Today is William's last day of kindergarten. I look at how far he has come since September and I feel deeply grateful. His school has worked with us to build William's confidence in himself and his abilities, and when you measure his growth with this criteria you can see that a lot of internal ground has been covered.
And yet as a mom I get too easily discouraged. I see all of the development still ahead in the future and that makes what has already occurred seem small by comparison. In life, we tend to do this too frequently. We miss the chance to celebrate the achievements because we are so focused on the missteps.

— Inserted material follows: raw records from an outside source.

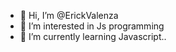 - 👋 Hi, I’m @ErickValenza
- 👀 I’m interested in Js programming 
- 🌱 I’m currently learning Javascript..
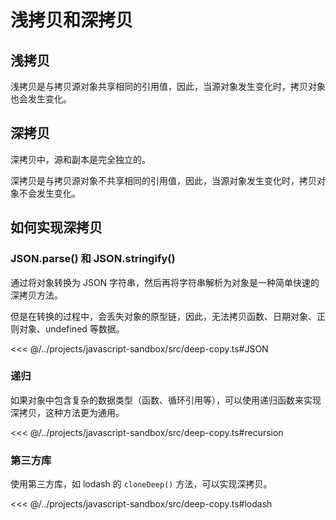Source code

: # 浅拷贝和深拷贝

## 浅拷贝

浅拷贝是与拷贝源对象共享相同的引用值，因此，当源对象发生变化时，拷贝对象也会发生变化。

## 深拷贝

深拷贝中，源和副本是完全独立的。

深拷贝是与拷贝源对象不共享相同的引用值，因此，当源对象发生变化时，拷贝对象不会发生变化。

## 如何实现深拷贝

### JSON.parse() 和 JSON.stringify()

通过将对象转换为 JSON 字符串，然后再将字符串解析为对象是一种简单快速的深拷贝方法。

但是在转换的过程中，会丢失对象的原型链，因此，无法拷贝函数、日期对象、正则对象、undefined 等数据。

<<< @/../projects/javascript-sandbox/src/deep-copy.ts#JSON

### 递归

如果对象中包含复杂的数据类型（函数、循环引用等），可以使用递归函数来实现深拷贝，这种方法更为通用。

<<< @/../projects/javascript-sandbox/src/deep-copy.ts#recursion

### 第三方库

使用第三方库，如 lodash 的 `cloneDeep()` 方法，可以实现深拷贝。

<<< @/../projects/javascript-sandbox/src/deep-copy.ts#lodash
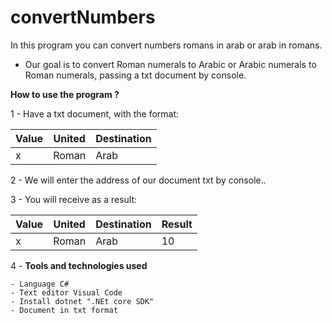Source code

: # convertNumbers
In this program you can convert numbers romans in arab or arab in romans.

* Our goal is to convert Roman numerals to Arabic or Arabic numerals to Roman numerals, passing a txt document by console.

**How to use the program ?** 

1 - Have a txt document, with the format: 

| Value | United | Destination |
| ----- | ---- | ----|
| x | Roman | Arab |

2 - We will enter the address of our document txt by console..

3 - You will receive as a result: 

| Value | United | Destination | Result  |
| ----- | ---- | ---- | ---- |
| x | Roman | Arab |  10  |

4 - **Tools and technologies used**

    - Language C# 
    - Text editor Visual Code 
    - Install dotnet ".NEt core SDK" 
    - Document in txt format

Today, I want to look at the positive things. Kindergarten is a big year for every child. It serves as their introduction to the school environment. It is the transition from home to classroom, from play to learning, and from being the apple of the parents' eye to one of many apples on the tree branch for the teacher.
At the beginning of the school year, William was timid and anxious, complaining about how long the three hours of kindergarten were and begging to stay home with me. By mid-October, he stopped crying at the door and began to adjust to the school routine. From there until late March, he grew and blossomed into an entirely different child: brave, friendly and with better coping skills. I sat back and watched this transformation with thankfulness and joy.
By April, he was struggling again with anxiety and fear. We walked through those ups and downs, but I never stopped wishing he would regain the maturity ground he had lost. But still, the positives outweighed the negatives, and as we close this chapter and look to grade one I can see just how far William has come.
Nothing in life is a straight, easy line. We all face unexpected roadblocks and detours. The key for me as a mom is to untangle my worried expectations with William's performance. I must fight the constant urge I feel to compare him to other kids his age. He is not the same as them, and he should not be measured in this manner.
He is himself. Unique and flawed and tender and beautiful. He is a reed, growing tall by the water's edge, with hopefully enough nourishment from his roots to sustain him as he matures. My job is to love and accept him for who he is, not push him to be something else in order to satisfy my own ideals.
We are figuring out the subtle nuances of our mother-son relationship. It's anything but a straight line, and it's messy as hell, and very often an uphill climb. But then I reach a resting spot along the trail, and the most perfect vista opens up, and the view of where we've been and the glimpse of where we are going is so stunning that it takes my breath away.